• [What to do]:
Reproduce the records word for word, leaving out any pictures they hold.

Items listed in a dataset:
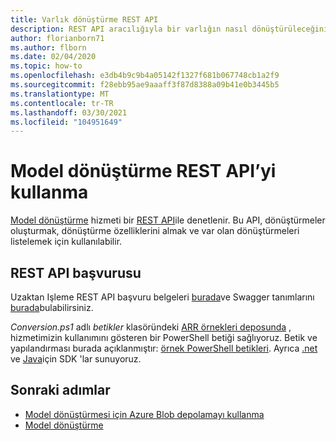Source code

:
 ```yaml
---
title: Varlık dönüştürme REST API
description: REST API aracılığıyla bir varlığın nasıl dönüştürüleceğini açıklar
author: florianborn71
ms.author: flborn
ms.date: 02/04/2020
ms.topic: how-to
ms.openlocfilehash: e3db4b9c9b4a05142f1327f681b067748cb1a2f9
ms.sourcegitcommit: f28ebb95ae9aaaff3f87d8388a09b41e0b3445b5
ms.translationtype: MT
ms.contentlocale: tr-TR
ms.lasthandoff: 03/30/2021
ms.locfileid: "104951649"
---
```

# <a name="use-the-model-conversion-rest-api"></a>Model dönüştürme REST API’yi kullanma

[Model dönüştürme](model-conversion.md) hizmeti bir [REST API](https://en.wikipedia.org/wiki/Representational_state_transfer)ile denetlenir. Bu API, dönüştürmeler oluşturmak, dönüştürme özelliklerini almak ve var olan dönüştürmeleri listelemek için kullanılabilir.

## <a name="rest-api-reference"></a>REST API başvurusu

Uzaktan Işleme REST API başvuru belgeleri [burada](/rest/api/mixedreality/2021-01-01/remoterendering)ve Swagger tanımlarını [burada](https://github.com/Azure/azure-rest-api-specs/tree/master/specification/mixedreality/data-plane/Microsoft.MixedReality)bulabilirsiniz.

*Conversion.ps1* adlı *betikler* klasöründeki [ARR örnekleri deposunda](https://github.com/Azure/azure-remote-rendering) , hizmetimizin kullanımını gösteren bir PowerShell betiği sağlıyoruz. Betik ve yapılandırması burada açıklanmıştır: [örnek PowerShell betikleri](../../samples/powershell-example-scripts.md). Ayrıca [.net](https://github.com/Azure/azure-sdk-for-net/blob/master/sdk/remoterendering/Azure.MixedReality.RemoteRendering/README.md) ve [Java]( https://github.com/Azure/azure-sdk-for-java/blob/master/sdk/remoterendering/azure-mixedreality-remoterendering/README.md)için SDK 'lar sunuyoruz.

## <a name="next-steps"></a>Sonraki adımlar

- [Model dönüştürmesi için Azure Blob depolamayı kullanma](blob-storage.md)
- [Model dönüştürme](model-conversion.md)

• [Result]:
Source code

:
 ```yaml
---
title: Varlık dönüştürme REST API
description: REST API aracılığıyla bir varlığın nasıl dönüştürüleceğini açıklar
author: florianborn71
ms.author: flborn
ms.date: 02/04/2020
ms.topic: how-to
ms.openlocfilehash: e3db4b9c9b4a05142f1327f681b067748cb1a2f9
ms.sourcegitcommit: f28ebb95ae9aaaff3f87d8388a09b41e0b3445b5
ms.translationtype: MT
ms.contentlocale: tr-TR
ms.lasthandoff: 03/30/2021
ms.locfileid: "104951649"
---
```

# <a name="use-the-model-conversion-rest-api"></a>Model dönüştürme REST API’yi kullanma

[Model dönüştürme](model-conversion.md) hizmeti bir [REST API](https://en.wikipedia.org/wiki/Representational_state_transfer)ile denetlenir. Bu API, dönüştürmeler oluşturmak, dönüştürme özelliklerini almak ve var olan dönüştürmeleri listelemek için kullanılabilir.

## <a name="rest-api-reference"></a>REST API başvurusu

Uzaktan Işleme REST API başvuru belgeleri [burada](/rest/api/mixedreality/2021-01-01/remoterendering)ve Swagger tanımlarını [burada](https://github.com/Azure/azure-rest-api-specs/tree/master/specification/mixedreality/data-plane/Microsoft.MixedReality)bulabilirsiniz.

*Conversion.ps1* adlı *betikler* klasöründeki [ARR örnekleri deposunda](https://github.com/Azure/azure-remote-rendering) , hizmetimizin kullanımını gösteren bir PowerShell betiği sağlıyoruz. Betik ve yapılandırması burada açıklanmıştır: [örnek PowerShell betikleri](../../samples/powershell-example-scripts.md). Ayrıca [.net](https://github.com/Azure/azure-sdk-for-net/blob/master/sdk/remoterendering/Azure.MixedReality.RemoteRendering/README.md) ve [Java]( https://github.com/Azure/azure-sdk-for-java/blob/master/sdk/remoterendering/azure-mixedreality-remoterendering/README.md)için SDK 'lar sunuyoruz.

## <a name="next-steps"></a>Sonraki adımlar

- [Model dönüştürmesi için Azure Blob depolamayı kullanma](blob-storage.md)
- [Model dönüştürme](model-conversion.md)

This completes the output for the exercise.